The saga of "silliness" continues. Notice still no alternative narrative!
Alternative to what? "socially black" Neolithic Egyptians? I quoted your source that you misrepresented as stating how the Egyptians portrayed the Nubians as black, not themselves. And other sources agree:
"Their artistic representations of their neighbors are demeaning, and they clearly show that the ancient Egyptians considered themselves physically different from Nubians and other sub-Saharan Africans in facial features and skin tones, and from “Asiatics” as well"
Wenke, R. J., & Olszewski, D. (2007). Patterns
in prehistory: humankind's first three million years. New York: Oxford University Press.
If you are so concerned with "black" as a skin color then merely look at the graphical representations of Egyptian made of themselves relative to their neighbors.
Egypt has no single narrative. However, along with other parts of Northern Africa, variability in physical characteristics, religious practices, art, and language are more proximal to near-eastern counterparts than sub-Saharan Africa. Component analyses of genetic variability and structural variability indicate affinities with other African peoples as well as Asiatic and European.

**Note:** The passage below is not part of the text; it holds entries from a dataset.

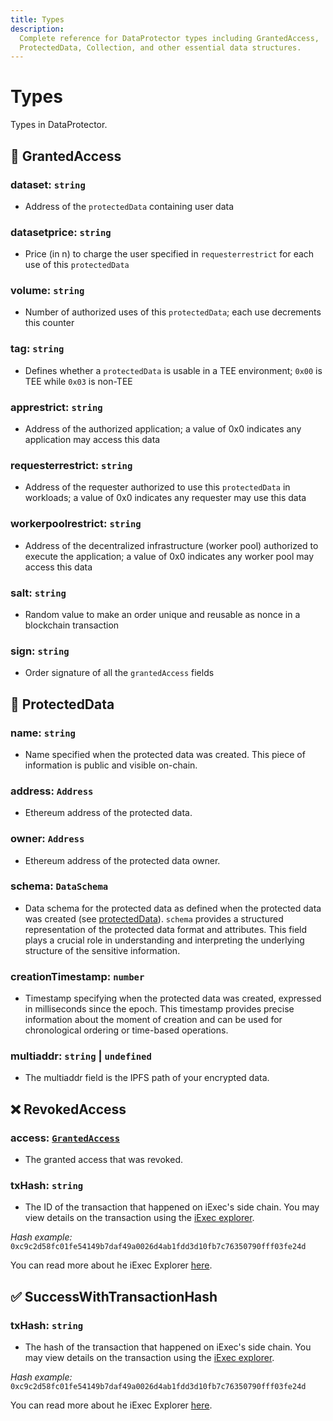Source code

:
 ```yaml
---
title: Types
description:
  Complete reference for DataProtector types including GrantedAccess,
  ProtectedData, Collection, and other essential data structures.
---
```


# Types

Types in DataProtector.

## 🔑 GrantedAccess

### dataset: <span class="text-yellow">`string`</span>

- Address of the `protectedData` containing user data

### datasetprice: <span class="text-yellow">`string`</span>

- Price (in n<TokenSymbol />) to charge the user specified in
  `requesterrestrict` for each use of this `protectedData`

### volume: <span class="text-yellow">`string`</span>

- Number of authorized uses of this `protectedData`; each use decrements this
  counter

### tag: <span class="text-yellow">`string`</span>

- Defines whether a `protectedData` is usable in a TEE environment; `0x00` is
  TEE while `0x03` is non-TEE

### apprestrict: <span class="text-yellow">`string`</span>

- Address of the authorized application; a value of 0x0 indicates any
  application may access this data

### requesterrestrict: <span class="text-yellow">`string`</span>

- Address of the requester authorized to use this `protectedData` in workloads;
  a value of 0x0 indicates any requester may use this data

### workerpoolrestrict: <span class="text-yellow">`string`</span>

- Address of the decentralized infrastructure (worker pool) authorized to
  execute the application; a value of 0x0 indicates any worker pool may access
  this data

### salt: <span class="text-yellow">`string`</span>

- Random value to make an order unique and reusable as nonce in a blockchain
  transaction

### sign: <span class="text-yellow">`string`</span>

- Order signature of all the `grantedAccess` fields

## 🔐 ProtectedData

### name: <span class="text-yellow">`string`</span>

- Name specified when the protected data was created. This piece of information
  is public and visible on-chain.

### address: <span class="text-yellow">`Address`</span>

- Ethereum address of the protected data.

### owner: <span class="text-yellow">`Address`</span>

- Ethereum address of the protected data owner.

### schema: <span class="text-yellow">`DataSchema`</span>

- Data schema for the protected data as defined when the protected data was
  created (see
  [protectedData](/references/dataProtector/dataProtectorCore/protectData)).
  `schema` provides a structured representation of the protected data format and
  attributes. This field plays a crucial role in understanding and interpreting
  the underlying structure of the sensitive information.

### creationTimestamp: <span class="text-yellow">`number`</span>

- Timestamp specifying when the protected data was created, expressed in
  milliseconds since the epoch. This timestamp provides precise information
  about the moment of creation and can be used for chronological ordering or
  time-based operations.

### multiaddr: <span class="text-yellow">`string` | `undefined`</span>

- The multiaddr field is the IPFS path of your encrypted data.

## ❌ RevokedAccess

### access: <span class="text-yellow">[`GrantedAccess`](#-grantedaccess)</span>

- The granted access that was revoked.

### txHash: <span class="text-yellow">`string`</span>

- The ID of the transaction that happened on iExec's side chain. You may view
  details on the transaction using the
  [iExec explorer](https://explorer.iex.ec).

<!-- prettier-ignore-start -->
_Hash example:_ `0xc9c2d58fc01fe54149b7daf49a0026d4ab1fdd3d10fb7c76350790fff03fe24d`
<!-- prettier-ignore-end -->

You can read more about he iExec Explorer
[here](https://protocol.docs.iex.ec/for-developers/toolbox/iexec-explorer).

## ✅ SuccessWithTransactionHash

### txHash: <span class="text-yellow">`string`</span>

- The hash of the transaction that happened on iExec's side chain. You may view
  details on the transaction using the
  [iExec explorer](https://explorer.iex.ec).

<!-- prettier-ignore-start -->
_Hash example:_ `0xc9c2d58fc01fe54149b7daf49a0026d4ab1fdd3d10fb7c76350790fff03fe24d`
<!-- prettier-ignore-end -->

You can read more about he iExec Explorer
[here](https://protocol.docs.iex.ec/for-developers/toolbox/iexec-explorer).

<script setup>
import TokenSymbol from '@/components/TokenSymbol.vue'
</script>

Linguistically, Egyptian is unique, but it is part of a collection of languages that spread throughout the near-east and then Eurasia, but not south of north Africa.

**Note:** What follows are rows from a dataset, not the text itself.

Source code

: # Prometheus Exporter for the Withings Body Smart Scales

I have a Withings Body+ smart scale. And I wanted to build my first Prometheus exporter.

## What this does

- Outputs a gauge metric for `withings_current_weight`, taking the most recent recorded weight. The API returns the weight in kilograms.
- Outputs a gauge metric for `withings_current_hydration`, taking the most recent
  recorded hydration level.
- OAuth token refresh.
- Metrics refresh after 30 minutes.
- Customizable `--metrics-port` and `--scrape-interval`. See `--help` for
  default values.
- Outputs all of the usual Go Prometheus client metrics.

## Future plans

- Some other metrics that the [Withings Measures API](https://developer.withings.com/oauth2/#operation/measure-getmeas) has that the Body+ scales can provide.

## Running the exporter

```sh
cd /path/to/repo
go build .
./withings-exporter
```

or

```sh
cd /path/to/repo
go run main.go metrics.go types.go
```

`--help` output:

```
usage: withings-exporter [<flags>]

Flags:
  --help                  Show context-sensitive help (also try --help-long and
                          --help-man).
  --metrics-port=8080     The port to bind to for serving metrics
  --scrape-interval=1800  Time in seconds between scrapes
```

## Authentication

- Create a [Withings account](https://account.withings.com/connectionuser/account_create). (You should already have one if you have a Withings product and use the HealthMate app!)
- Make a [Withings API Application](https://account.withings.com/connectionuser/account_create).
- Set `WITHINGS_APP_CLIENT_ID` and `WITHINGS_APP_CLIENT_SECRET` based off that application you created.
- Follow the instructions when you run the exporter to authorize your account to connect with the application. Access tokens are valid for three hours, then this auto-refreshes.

It seems highly probable that for all practical purposes Egyptians continuously occupied regions we identify as Egypt today. However, this tells us nothing about either the content of their character or the color of their skin:
"We have seen how important proving the blackness of the Egyptians is to the structure of Bernal’s argument. The reason why this attribution of colour also serves as an appropriate metaphorical expression for his whole enterprise is because it provides the crucial link between ancient civilizations and modern groups, who seek to confirm their status through association with these past societies.

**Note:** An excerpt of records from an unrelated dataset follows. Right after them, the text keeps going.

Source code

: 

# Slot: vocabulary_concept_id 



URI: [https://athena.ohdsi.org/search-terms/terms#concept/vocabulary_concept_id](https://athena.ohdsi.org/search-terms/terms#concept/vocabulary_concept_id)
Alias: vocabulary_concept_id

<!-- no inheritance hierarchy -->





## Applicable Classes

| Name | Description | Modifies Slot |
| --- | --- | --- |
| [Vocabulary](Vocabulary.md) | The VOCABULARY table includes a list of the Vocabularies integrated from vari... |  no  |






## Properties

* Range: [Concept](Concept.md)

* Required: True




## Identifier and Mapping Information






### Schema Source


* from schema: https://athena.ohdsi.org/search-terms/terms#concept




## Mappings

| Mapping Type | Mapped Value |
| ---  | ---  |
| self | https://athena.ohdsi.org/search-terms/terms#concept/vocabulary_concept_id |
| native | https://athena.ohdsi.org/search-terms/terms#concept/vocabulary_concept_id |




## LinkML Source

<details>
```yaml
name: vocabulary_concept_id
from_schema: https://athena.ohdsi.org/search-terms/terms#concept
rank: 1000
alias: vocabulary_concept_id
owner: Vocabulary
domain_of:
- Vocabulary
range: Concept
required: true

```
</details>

The question that needs to be raised is what validity any such claims can possibly have. It is of course quite certain, without any need for proof, that many different groups, from many directions and at many different times, had their impact on the development of what became Greek culture. But the thesis, as Bernal has argued it, concerns not so much development as origins: the focus throughout the whole of Black Athena is on establishing what first determined the character of the culture. This, too,
only makes any sense on a quite un-historical set of assumptions."
O'Connor, D., & Reid, A. (Eds.). (2003).
Ancient Egypt in Africa (Vol. 1). Cavendish Publishing.
Nor is the problem limited to "Egypt vs. Africa vs. whatever" but involves important distinctions between upper and lower Egypt.
Also, studies that attempt to characterize what is distinctively Egyptian (and distinctive relative to what) do so by e.g., excluding commonalities between archaeological findings in Egypt and those from e.g., south west Asia. For one example:
Warfe, A. R. (2003).
Cultural origins of the Egyptian Neolithic and Predynastic: an evaluation of the evidence from the Dakhleh oasis (South Central Egypt). African archaeological review, 20(4), 175-202.
A continuous population in Egypt does not mean "black African" any more than we are all "black African". Physical characteristics of the Egyptian populous changed overtime and involved
1) The introduction of genetic variation via conquest and slavery
2) Within group variation based on socio-economic status
3) Temporal shifts as waves of immigrants, conquests, etc., changed population dynamics
4) The proximity of Northern Africa to the most powerful, extensive, and influential empires of the ancient world.
You wish to read into few studies on bone length not just skin color but some unified Africa which wouldn't exist even if there were no Egypt. It is particularly inapplicable to Egypt because, from a linguistic to a genetic perspective, Egypt has been occupied by probably the most variable (in a variety of ways) peoples on the planet.
There is no single narrative apart from those provided by white supremacists and afrocentrists. And your narrative is a handful of papers from a single origina and misquoting sources you haven't read to talk about a field you apparently don't know about which involve technicalities from the use of statistical distance metrics to linguistic models.
Nothing but "obfuscation":
Better that than your lies and dishonesty. If you can't even honestly cite your own sources, either you presenting yourself as being familiar with information you are merely regurgitating or you are deliberately being dishonest to mislead.